What you need to do> The answer should consist of the records below, repeated exactly, and no pictures.

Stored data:
——————
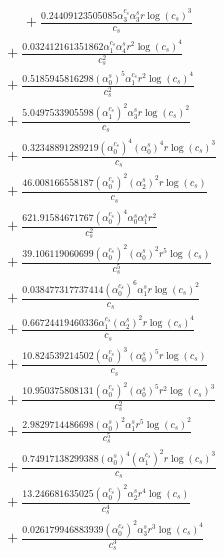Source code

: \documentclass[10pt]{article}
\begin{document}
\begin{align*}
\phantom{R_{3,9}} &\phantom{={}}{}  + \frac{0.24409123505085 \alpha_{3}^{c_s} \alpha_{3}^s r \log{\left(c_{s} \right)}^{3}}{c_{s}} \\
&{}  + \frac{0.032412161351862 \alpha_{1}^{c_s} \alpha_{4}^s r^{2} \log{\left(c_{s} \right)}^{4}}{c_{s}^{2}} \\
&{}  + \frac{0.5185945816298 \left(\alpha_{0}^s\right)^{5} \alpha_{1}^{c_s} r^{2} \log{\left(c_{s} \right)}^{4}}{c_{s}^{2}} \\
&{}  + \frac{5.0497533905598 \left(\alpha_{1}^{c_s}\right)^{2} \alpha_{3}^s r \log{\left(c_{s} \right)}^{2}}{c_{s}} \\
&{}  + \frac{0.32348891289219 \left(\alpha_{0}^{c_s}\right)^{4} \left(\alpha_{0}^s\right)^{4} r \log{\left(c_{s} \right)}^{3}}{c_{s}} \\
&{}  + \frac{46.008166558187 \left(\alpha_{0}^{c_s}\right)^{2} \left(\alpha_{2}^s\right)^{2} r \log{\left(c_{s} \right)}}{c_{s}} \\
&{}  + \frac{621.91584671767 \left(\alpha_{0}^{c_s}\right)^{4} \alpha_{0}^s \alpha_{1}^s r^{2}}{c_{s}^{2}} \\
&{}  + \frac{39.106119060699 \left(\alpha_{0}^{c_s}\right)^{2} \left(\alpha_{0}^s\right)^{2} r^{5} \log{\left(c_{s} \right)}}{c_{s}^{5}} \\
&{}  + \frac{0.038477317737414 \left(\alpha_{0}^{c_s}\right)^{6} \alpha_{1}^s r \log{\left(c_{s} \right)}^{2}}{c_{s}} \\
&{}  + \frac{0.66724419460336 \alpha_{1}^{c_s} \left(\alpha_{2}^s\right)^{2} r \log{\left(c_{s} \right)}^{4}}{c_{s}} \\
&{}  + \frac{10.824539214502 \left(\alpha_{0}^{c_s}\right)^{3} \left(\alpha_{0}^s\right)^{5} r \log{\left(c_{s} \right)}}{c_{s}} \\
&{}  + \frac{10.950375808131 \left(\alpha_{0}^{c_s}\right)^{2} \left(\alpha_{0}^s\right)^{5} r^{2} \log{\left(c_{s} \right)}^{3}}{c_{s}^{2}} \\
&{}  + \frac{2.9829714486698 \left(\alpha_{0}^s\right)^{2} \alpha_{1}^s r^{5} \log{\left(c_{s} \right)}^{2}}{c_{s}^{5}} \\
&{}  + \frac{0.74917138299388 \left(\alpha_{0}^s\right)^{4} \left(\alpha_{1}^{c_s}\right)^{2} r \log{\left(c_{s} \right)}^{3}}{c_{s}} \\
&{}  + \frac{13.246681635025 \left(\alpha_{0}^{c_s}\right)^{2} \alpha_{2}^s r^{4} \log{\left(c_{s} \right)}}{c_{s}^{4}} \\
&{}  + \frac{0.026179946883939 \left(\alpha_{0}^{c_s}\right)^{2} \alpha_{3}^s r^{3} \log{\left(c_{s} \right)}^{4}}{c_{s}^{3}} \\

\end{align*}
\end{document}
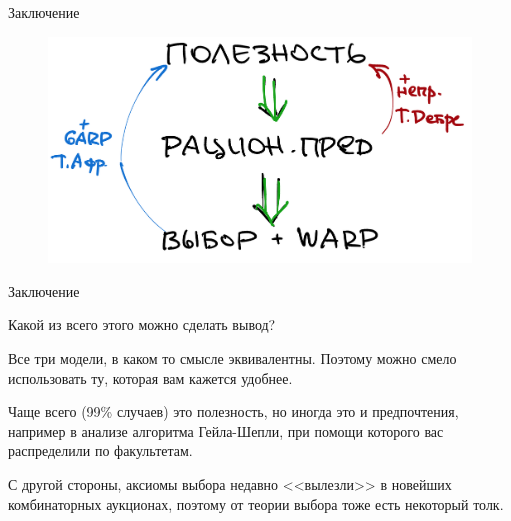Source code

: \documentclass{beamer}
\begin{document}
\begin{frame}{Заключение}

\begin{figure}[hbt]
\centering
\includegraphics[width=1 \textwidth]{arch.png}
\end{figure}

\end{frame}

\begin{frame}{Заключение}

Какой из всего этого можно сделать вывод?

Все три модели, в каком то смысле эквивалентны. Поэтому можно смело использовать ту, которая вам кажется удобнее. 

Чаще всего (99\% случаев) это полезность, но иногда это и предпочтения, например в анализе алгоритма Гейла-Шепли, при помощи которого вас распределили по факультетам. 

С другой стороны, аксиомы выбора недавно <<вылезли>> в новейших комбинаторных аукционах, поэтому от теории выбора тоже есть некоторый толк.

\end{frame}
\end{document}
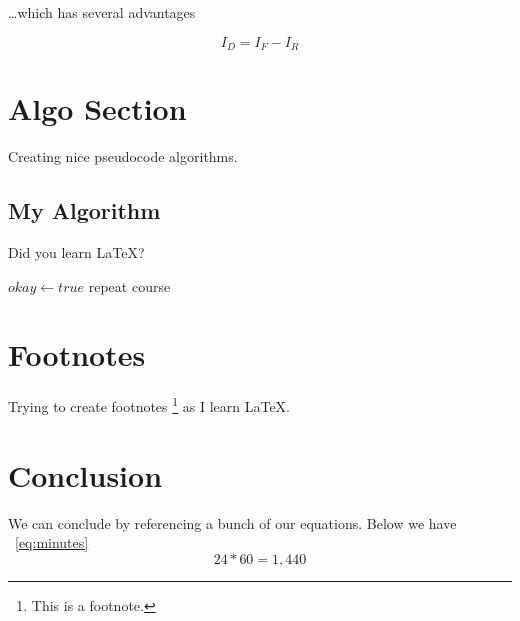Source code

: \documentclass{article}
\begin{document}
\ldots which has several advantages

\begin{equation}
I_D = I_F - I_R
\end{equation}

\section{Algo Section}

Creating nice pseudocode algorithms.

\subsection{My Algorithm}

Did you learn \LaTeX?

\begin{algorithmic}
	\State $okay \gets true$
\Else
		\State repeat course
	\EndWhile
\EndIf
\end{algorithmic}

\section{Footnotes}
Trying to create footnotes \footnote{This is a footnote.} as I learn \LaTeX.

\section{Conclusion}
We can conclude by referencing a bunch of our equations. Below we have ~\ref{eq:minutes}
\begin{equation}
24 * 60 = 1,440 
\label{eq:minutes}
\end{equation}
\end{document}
——————
Solution>
Source code

: \documentclass[10pt]{article}
\begin{document}
\begin{align*}
\phantom{R_{3,9}} &\phantom{={}}{}  + \frac{0.24409123505085 \alpha_{3}^{c_s} \alpha_{3}^s r \log{\left(c_{s} \right)}^{3}}{c_{s}} \\
&{}  + \frac{0.032412161351862 \alpha_{1}^{c_s} \alpha_{4}^s r^{2} \log{\left(c_{s} \right)}^{4}}{c_{s}^{2}} \\
&{}  + \frac{0.5185945816298 \left(\alpha_{0}^s\right)^{5} \alpha_{1}^{c_s} r^{2} \log{\left(c_{s} \right)}^{4}}{c_{s}^{2}} \\
&{}  + \frac{5.0497533905598 \left(\alpha_{1}^{c_s}\right)^{2} \alpha_{3}^s r \log{\left(c_{s} \right)}^{2}}{c_{s}} \\
&{}  + \frac{0.32348891289219 \left(\alpha_{0}^{c_s}\right)^{4} \left(\alpha_{0}^s\right)^{4} r \log{\left(c_{s} \right)}^{3}}{c_{s}} \\
&{}  + \frac{46.008166558187 \left(\alpha_{0}^{c_s}\right)^{2} \left(\alpha_{2}^s\right)^{2} r \log{\left(c_{s} \right)}}{c_{s}} \\
&{}  + \frac{621.91584671767 \left(\alpha_{0}^{c_s}\right)^{4} \alpha_{0}^s \alpha_{1}^s r^{2}}{c_{s}^{2}} \\
&{}  + \frac{39.106119060699 \left(\alpha_{0}^{c_s}\right)^{2} \left(\alpha_{0}^s\right)^{2} r^{5} \log{\left(c_{s} \right)}}{c_{s}^{5}} \\
&{}  + \frac{0.038477317737414 \left(\alpha_{0}^{c_s}\right)^{6} \alpha_{1}^s r \log{\left(c_{s} \right)}^{2}}{c_{s}} \\
&{}  + \frac{0.66724419460336 \alpha_{1}^{c_s} \left(\alpha_{2}^s\right)^{2} r \log{\left(c_{s} \right)}^{4}}{c_{s}} \\
&{}  + \frac{10.824539214502 \left(\alpha_{0}^{c_s}\right)^{3} \left(\alpha_{0}^s\right)^{5} r \log{\left(c_{s} \right)}}{c_{s}} \\
&{}  + \frac{10.950375808131 \left(\alpha_{0}^{c_s}\right)^{2} \left(\alpha_{0}^s\right)^{5} r^{2} \log{\left(c_{s} \right)}^{3}}{c_{s}^{2}} \\
&{}  + \frac{2.9829714486698 \left(\alpha_{0}^s\right)^{2} \alpha_{1}^s r^{5} \log{\left(c_{s} \right)}^{2}}{c_{s}^{5}} \\
&{}  + \frac{0.74917138299388 \left(\alpha_{0}^s\right)^{4} \left(\alpha_{1}^{c_s}\right)^{2} r \log{\left(c_{s} \right)}^{3}}{c_{s}} \\
&{}  + \frac{13.246681635025 \left(\alpha_{0}^{c_s}\right)^{2} \alpha_{2}^s r^{4} \log{\left(c_{s} \right)}}{c_{s}^{4}} \\
&{}  + \frac{0.026179946883939 \left(\alpha_{0}^{c_s}\right)^{2} \alpha_{3}^s r^{3} \log{\left(c_{s} \right)}^{4}}{c_{s}^{3}} \\

\end{align*}
\end{document}
Source code

: \documentclass{beamer}
\begin{document}
\begin{frame}{Заключение}

\begin{figure}[hbt]
\centering
\includegraphics[width=1 \textwidth]{arch.png}
\end{figure}

\end{frame}

\begin{frame}{Заключение}

Какой из всего этого можно сделать вывод?

Все три модели, в каком то смысле эквивалентны. Поэтому можно смело использовать ту, которая вам кажется удобнее. 

Чаще всего (99\% случаев) это полезность, но иногда это и предпочтения, например в анализе алгоритма Гейла-Шепли, при помощи которого вас распределили по факультетам. 

С другой стороны, аксиомы выбора недавно <<вылезли>> в новейших комбинаторных аукционах, поэтому от теории выбора тоже есть некоторый толк.

\end{frame}
\end{document}
Source code

: \documentclass{article}
\begin{document}
\ldots which has several advantages

\begin{equation}
I_D = I_F - I_R
\end{equation}

\section{Algo Section}

Creating nice pseudocode algorithms.

\subsection{My Algorithm}

Did you learn \LaTeX?

\begin{algorithmic}
	\State $okay \gets true$
\Else
		\State repeat course
	\EndWhile
\EndIf
\end{algorithmic}

\section{Footnotes}
Trying to create footnotes \footnote{This is a footnote.} as I learn \LaTeX.

\section{Conclusion}
We can conclude by referencing a bunch of our equations. Below we have ~\ref{eq:minutes}
\begin{equation}
24 * 60 = 1,440 
\label{eq:minutes}
\end{equation}
\end{document}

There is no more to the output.